But Klaus, who runs the Klaus Team Real Estate Solutions in the Phoenix area, started to come around after asking his on-staff tech guru to experiment with the famed chatbot ChatGPT, and the results were both surprising and promising. But that experience wasn’t what actually changed Klaus’ mind about the technology.

Instead, he truly became a convert when has asked the bot for a love note, as if a message from a Hallmark card.

Kenny Klaus. Image: The Klaus Team

“My favorite one so far is I asked it to write a love note to my wife,” Klaus recalled. “I knew she’d know it wasn’t me. But it wrote a note to my wife and I thought, ‘Holy cow, this is good.'”

Klaus said the note was longer, more detailed and generally better than he had anticipated — especially because he was just looking for a few lines. But over the months since, Klaus and his team have leaned into AI. Today it’s a “regular thing” that his team uses to write newsletters and community pages and for brainstorming ideas.

Klaus isn’t alone.

For this story, Intel set out to understand how brokers are deploying AI in their everyday businesses. It was a project that could have been quixotic. Tools like ChatGPT and its image-generating counterpart DALL-E have only been publicly available since late last year. It seems entirely possible that many brokers and team leaders still aren’t actually using generative AI at all.

But just the opposite proved to be true. The industry professionals who spoke with Intel for this story all reported experimenting with AI. Many had experiences that paralleled Klaus’s, saying they approached AI with some skepticism before ultimately being won over.

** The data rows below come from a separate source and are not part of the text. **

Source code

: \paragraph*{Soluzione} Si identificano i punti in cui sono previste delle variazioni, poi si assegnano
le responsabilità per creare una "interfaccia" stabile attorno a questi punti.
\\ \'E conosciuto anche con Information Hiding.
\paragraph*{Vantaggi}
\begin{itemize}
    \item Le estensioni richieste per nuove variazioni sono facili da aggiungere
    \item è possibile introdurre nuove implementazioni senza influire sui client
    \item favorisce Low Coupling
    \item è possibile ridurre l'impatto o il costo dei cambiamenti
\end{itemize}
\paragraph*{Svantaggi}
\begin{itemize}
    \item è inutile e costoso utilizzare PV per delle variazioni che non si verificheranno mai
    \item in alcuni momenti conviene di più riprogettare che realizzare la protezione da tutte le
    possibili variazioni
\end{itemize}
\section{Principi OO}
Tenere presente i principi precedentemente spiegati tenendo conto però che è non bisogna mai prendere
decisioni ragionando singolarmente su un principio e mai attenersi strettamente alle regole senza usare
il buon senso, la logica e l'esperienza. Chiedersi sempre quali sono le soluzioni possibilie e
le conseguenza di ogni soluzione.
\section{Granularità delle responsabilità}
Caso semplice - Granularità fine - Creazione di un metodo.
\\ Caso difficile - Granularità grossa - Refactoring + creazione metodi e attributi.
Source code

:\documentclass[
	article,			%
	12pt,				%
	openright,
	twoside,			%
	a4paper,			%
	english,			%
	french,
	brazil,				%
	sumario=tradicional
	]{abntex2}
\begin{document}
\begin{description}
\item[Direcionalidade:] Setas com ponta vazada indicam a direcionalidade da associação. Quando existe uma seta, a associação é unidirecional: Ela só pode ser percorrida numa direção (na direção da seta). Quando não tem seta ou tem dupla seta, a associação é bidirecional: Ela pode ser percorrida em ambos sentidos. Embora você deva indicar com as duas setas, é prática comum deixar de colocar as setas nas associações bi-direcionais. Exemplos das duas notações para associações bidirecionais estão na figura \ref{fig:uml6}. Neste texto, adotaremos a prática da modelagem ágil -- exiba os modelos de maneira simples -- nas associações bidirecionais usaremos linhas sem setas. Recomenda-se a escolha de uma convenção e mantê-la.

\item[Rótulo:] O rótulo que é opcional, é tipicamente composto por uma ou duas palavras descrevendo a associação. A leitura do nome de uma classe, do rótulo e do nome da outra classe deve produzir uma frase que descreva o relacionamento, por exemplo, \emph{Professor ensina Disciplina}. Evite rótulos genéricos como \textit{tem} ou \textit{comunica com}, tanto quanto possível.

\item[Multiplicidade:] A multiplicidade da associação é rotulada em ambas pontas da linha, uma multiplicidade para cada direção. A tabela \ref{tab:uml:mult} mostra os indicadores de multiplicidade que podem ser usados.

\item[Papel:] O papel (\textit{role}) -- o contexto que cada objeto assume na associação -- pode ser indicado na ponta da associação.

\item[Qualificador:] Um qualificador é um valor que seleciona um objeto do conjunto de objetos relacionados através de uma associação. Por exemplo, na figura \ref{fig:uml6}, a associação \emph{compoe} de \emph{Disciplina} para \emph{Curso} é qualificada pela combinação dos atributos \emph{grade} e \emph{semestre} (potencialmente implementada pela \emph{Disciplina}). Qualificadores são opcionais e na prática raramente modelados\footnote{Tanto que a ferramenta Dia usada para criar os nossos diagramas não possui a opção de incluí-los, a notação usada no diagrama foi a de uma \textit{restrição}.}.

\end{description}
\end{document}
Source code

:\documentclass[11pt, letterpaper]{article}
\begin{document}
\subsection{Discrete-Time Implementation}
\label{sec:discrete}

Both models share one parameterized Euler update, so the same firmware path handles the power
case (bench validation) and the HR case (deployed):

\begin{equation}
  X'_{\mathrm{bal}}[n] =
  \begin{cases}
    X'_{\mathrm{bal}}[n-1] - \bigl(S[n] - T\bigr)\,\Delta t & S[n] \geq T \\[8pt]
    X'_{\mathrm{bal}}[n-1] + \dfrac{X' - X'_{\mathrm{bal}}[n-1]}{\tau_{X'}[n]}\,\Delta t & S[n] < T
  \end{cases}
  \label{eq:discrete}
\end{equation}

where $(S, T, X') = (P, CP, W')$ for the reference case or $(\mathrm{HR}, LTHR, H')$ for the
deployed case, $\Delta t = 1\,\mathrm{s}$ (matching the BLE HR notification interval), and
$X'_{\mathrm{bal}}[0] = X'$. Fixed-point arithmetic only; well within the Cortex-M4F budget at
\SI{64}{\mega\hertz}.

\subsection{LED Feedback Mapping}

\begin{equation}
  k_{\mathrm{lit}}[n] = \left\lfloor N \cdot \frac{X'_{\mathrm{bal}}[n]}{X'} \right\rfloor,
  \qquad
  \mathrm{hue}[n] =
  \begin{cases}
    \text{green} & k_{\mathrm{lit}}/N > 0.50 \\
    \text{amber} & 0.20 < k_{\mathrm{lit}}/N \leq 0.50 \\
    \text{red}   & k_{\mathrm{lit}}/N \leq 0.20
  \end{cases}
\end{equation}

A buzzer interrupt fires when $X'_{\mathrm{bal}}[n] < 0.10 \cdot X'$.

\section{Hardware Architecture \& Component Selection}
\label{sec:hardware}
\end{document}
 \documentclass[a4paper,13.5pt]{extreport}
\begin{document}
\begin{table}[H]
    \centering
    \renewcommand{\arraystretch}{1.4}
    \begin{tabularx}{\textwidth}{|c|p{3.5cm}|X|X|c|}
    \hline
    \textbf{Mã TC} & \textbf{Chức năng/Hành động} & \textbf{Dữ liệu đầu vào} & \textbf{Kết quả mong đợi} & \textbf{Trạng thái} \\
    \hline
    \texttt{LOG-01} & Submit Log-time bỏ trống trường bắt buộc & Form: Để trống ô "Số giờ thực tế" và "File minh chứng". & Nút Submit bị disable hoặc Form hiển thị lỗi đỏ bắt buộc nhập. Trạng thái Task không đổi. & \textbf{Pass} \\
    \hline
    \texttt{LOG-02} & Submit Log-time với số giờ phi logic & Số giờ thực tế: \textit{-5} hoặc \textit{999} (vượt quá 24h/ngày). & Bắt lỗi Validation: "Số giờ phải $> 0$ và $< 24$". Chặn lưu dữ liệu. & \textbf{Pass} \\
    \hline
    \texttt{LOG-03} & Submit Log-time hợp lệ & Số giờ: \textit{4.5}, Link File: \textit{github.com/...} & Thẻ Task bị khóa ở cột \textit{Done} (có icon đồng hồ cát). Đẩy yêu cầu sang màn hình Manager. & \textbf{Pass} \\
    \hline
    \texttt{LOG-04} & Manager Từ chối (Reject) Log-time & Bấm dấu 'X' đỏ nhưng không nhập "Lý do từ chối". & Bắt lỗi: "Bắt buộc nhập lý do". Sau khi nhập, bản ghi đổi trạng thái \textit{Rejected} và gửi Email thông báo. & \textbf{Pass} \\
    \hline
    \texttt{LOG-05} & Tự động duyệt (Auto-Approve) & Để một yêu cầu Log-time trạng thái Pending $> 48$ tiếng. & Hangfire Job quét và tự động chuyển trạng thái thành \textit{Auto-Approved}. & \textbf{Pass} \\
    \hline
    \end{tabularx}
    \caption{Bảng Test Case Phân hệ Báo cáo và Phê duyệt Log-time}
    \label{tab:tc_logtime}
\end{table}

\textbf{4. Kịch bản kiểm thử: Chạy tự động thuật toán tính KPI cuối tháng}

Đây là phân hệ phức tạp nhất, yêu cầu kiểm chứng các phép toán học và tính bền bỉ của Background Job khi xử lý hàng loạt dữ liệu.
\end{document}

From these conversations, there are two big takeaways. First, AI has already deeply infiltrated the real estate industry. This technology is not just for early adopters, tech enthusiasts and self-identifying nerds. It’s already everywhere, and that sets it apart from other fad-like platforms — say, Amazon’s Alexa Skills or social networks, such as Clubhouse — that ultimately proved to be flashes in the pan.

But second, it also remains to be seen how exactly real estate professionals will end up using AI in the long run. Many of the brokers who spoke to Intel are still in the experimental phase of their journeys, and few have committed any meaningful amount of resources to the field. There are others, however, who believe that brokers need to commit more fully to AI and who are actually building their own technology from the ground up.

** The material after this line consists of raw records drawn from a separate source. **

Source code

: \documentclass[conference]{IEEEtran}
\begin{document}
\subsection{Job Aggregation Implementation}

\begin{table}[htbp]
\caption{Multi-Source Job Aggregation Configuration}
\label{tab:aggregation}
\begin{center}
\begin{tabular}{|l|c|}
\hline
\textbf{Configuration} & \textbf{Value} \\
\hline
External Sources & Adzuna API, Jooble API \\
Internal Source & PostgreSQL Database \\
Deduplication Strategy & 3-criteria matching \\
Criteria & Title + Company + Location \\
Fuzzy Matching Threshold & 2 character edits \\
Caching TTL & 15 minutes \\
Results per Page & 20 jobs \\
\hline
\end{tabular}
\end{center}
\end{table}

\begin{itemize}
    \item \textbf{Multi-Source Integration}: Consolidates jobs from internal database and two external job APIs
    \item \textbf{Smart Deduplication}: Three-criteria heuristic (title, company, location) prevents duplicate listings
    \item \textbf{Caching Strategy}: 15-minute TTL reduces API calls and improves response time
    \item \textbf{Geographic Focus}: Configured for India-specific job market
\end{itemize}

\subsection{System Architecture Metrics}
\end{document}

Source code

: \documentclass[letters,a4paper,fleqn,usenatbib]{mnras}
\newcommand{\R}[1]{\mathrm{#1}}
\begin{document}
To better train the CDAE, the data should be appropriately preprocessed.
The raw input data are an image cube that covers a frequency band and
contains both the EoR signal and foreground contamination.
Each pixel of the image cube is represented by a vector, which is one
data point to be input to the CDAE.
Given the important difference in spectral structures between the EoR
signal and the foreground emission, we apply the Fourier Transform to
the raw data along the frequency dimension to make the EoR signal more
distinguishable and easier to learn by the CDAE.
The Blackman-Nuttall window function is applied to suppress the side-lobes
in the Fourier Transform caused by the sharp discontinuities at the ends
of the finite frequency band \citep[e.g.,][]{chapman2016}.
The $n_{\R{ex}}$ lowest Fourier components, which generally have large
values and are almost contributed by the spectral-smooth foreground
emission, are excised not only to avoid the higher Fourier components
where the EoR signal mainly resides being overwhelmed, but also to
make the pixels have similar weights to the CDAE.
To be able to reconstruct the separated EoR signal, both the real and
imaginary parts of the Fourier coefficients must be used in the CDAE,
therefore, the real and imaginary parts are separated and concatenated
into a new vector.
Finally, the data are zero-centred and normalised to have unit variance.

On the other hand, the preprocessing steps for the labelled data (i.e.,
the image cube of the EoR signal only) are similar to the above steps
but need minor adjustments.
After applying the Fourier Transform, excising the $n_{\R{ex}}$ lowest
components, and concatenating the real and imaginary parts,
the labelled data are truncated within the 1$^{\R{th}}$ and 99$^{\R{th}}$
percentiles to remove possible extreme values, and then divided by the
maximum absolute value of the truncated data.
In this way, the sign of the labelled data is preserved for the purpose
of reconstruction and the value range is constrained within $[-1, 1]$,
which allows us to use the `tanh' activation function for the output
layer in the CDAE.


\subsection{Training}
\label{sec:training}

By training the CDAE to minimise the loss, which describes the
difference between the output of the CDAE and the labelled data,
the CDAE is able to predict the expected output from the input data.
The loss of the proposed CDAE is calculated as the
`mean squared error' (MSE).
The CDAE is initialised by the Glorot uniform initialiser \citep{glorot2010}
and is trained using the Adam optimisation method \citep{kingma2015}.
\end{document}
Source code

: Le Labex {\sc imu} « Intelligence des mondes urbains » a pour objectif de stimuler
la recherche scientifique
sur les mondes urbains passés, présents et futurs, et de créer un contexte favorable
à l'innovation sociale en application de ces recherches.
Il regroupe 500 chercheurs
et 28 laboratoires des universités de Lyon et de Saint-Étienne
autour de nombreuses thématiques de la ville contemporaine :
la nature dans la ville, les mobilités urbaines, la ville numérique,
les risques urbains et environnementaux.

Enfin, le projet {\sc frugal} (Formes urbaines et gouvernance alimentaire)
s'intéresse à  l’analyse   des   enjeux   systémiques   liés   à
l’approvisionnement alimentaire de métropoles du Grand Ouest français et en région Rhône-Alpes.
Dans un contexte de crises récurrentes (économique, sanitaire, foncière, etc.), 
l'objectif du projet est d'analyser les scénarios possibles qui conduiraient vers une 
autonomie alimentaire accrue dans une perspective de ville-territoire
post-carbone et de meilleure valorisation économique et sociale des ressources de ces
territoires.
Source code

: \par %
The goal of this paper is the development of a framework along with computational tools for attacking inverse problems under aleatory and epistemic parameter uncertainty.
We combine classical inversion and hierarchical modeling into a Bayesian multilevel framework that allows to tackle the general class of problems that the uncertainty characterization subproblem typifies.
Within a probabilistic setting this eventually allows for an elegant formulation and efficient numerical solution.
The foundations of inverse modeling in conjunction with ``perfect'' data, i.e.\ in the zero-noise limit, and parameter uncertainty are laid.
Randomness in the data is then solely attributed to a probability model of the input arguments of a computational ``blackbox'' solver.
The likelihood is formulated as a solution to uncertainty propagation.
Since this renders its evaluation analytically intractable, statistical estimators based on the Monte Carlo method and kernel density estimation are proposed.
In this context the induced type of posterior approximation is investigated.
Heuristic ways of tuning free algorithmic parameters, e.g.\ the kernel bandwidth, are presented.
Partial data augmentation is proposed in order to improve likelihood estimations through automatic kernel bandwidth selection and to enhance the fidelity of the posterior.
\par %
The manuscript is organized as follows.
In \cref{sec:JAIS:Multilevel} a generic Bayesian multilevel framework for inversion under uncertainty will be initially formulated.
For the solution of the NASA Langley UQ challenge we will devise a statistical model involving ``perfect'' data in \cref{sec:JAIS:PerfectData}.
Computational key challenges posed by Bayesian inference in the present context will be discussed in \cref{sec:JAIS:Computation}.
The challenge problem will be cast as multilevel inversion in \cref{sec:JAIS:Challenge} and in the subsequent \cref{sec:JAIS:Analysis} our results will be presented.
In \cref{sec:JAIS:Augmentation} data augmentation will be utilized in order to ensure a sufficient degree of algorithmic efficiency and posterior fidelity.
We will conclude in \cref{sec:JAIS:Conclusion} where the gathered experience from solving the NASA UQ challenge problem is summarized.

The variation highlights how new this space is, and suggests real estate is at an inflection point as it grapples with the potential of an entirely new tool set.

Coming around to AI

Among the brokers who spoke to Intel, the most common way to use AI is, as Tiffany McQuaid put it, as “a foundation that you can catapult off of.”

McQuaid is the broker-owner of McQuaid & Company in Naples, Florida, who told Intel that she has instructed her marketing and graphics teams to experiment with the technology. It hasn’t always been easy.

Tiffany McQuaid

“There’s been a huge amount of hesitation and even a little revolt,” she said, explaining that her marketing staffers were apparently afraid that the technology could ultimately put them out of a job. McQuaid said that she was actually headed over to talk to the team and assuage their fears about AI as soon as her call with Intel wrapped up.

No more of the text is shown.